I have a large database of hundreds of thousands of users interacting with thousands of products for given amount of time, with more time indicating more interest. My company wants to understand if there are particular subgroups of similar consumers. In order to discover if that’s the case, I’ve built a 2-stage ML approach:
– using a tfrs model based on the basic retrieval tutorial (https://www.tensorflow.org/recommenders/examples/basic_retrieval), I’ve trained embeddings to represent my users and products.
– using k-means clustering on the user embeddings, I classify a particular user as a member of a particular cluster.
With this approach, I run into 2 challenges:
– the basic retrieval does not take into account the implicit feedback of the amount of time.
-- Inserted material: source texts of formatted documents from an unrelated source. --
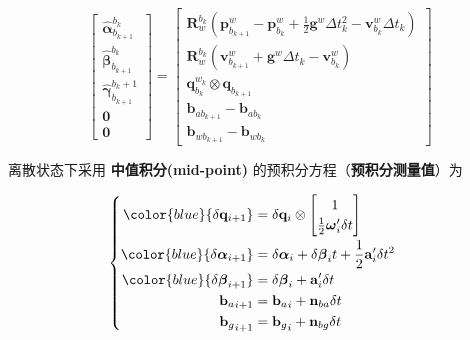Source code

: \documentclass[12pt,a4paper]{article}
\begin{document}
\begin{equation}
\label{equ:preinte_estimate}
\left[\begin{array}{c}
{\hat{\boldsymbol{\alpha}}_{b_{k+1}}^{b_{k}}} \\ 
{\hat{\boldsymbol{\beta}}_{b_{k+1}}^{b_{k}}}  \\ 
{\hat{\boldsymbol{\gamma}}_{b_{k+1}}^{b_{k}+1}} \\ 
{\mathbf{0}} \\ 
{\mathbf{0}}
\end{array}\right]=
\left[\begin{array}{c}
{\mathbf{R}_{w}^{b_{k}}\left(\mathbf{p}_{b_{k+1}}^{w}-\mathbf{p}_{b_{k}}^{w}+\frac{1}{2} \mathbf{g}^{w} \Delta t_{k}^{2}-\mathbf{v}_{b_{k}}^{w} \Delta t_{k}\right)} \\
{\mathbf{R}_{w}^{b_{k}}\left(\mathbf{v}_{b_{k+1}}^{w}+\mathbf{g}^{w} \Delta t_{k}-\mathbf{v}_{b_{k}}^{w}\right)} \\ 
{\mathbf{q}_{b_{k}}^{w_{k}} \otimes \mathbf{q}_{b_{k+1}}} \\ 
{\mathbf{b}_{a b_{k+1}}-\mathbf{b}_{a b_{k}}} \\ 
{\mathbf{b}_{w b_{k+1}}-\mathbf{b}_{w b_{k}}}
\end{array}\right]
\end{equation}


离散状态下采用 \textbf{中值积分(mid-point)} 的预积分方程（\textbf{预积分测量值}）为

\begin{equation}
\label{equ:preinte_measure}
\begin{cases}
\begin{aligned}
\color{blue}{\delta \mathbf{q}_{i+1}} &= 
\delta \mathbf{q}_{i} \otimes 
\begin{bmatrix} 1 \\ \frac{1}{2} \boldsymbol{\omega}_{i}^{\prime} \delta t \end{bmatrix} \\
\color{blue}{\delta \boldsymbol{\alpha}_{i+1}} &= 
\delta \boldsymbol{\alpha}_{i} + \delta \boldsymbol{\beta}_{i}t + \frac{1}{2} \mathbf{a}_{i}^{\prime} \delta t^{2} \\
\color{blue}{\delta \boldsymbol{\beta}_{i+1}} &= 
\delta \boldsymbol{\beta}_{i}+\mathbf{a}_{i}^{\prime} \delta t \\
{\mathbf{b}_a}_{i+1} &= {\mathbf{b}_a}_i + \mathbf{n}_{ba} \delta t \\
{\mathbf{b}_g}_{i+1} &= {\mathbf{b}_g}_i + \mathbf{n}_{bg} \delta t
\end{aligned}
\end{cases}
\end{equation}
\end{document}
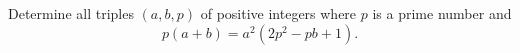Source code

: Determine all triples $(a, b, p)$ of positive integers where $p$ is a prime number and
$$p(a+b) = a^2(2p^2 - pb + 1).$$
This seems like a recurring theme in this space – to weigh the user-item interactions by some measure of implicit feedback. I can’t seem to find any TF implementations though – any tips?
– my trained user embedding layer does not seem suitable for k-means clustering in a sense, since its measure of inter vs intra cluster distance does not meaningfully reduce over training iterations, and (more importantly) decreases linearly(!) with a higher value for k, making it impossible to use the elbow method to determine an objectively good trade-off between k and explained variance.
what would you advice to tackle both of these issues? Thanks for thinking along!
I know some of these questions are more ‘applied machine learning’ than ‘tensorflow’ per se, but I didn’t know where else to take this question, so apologies if this in the wrong category.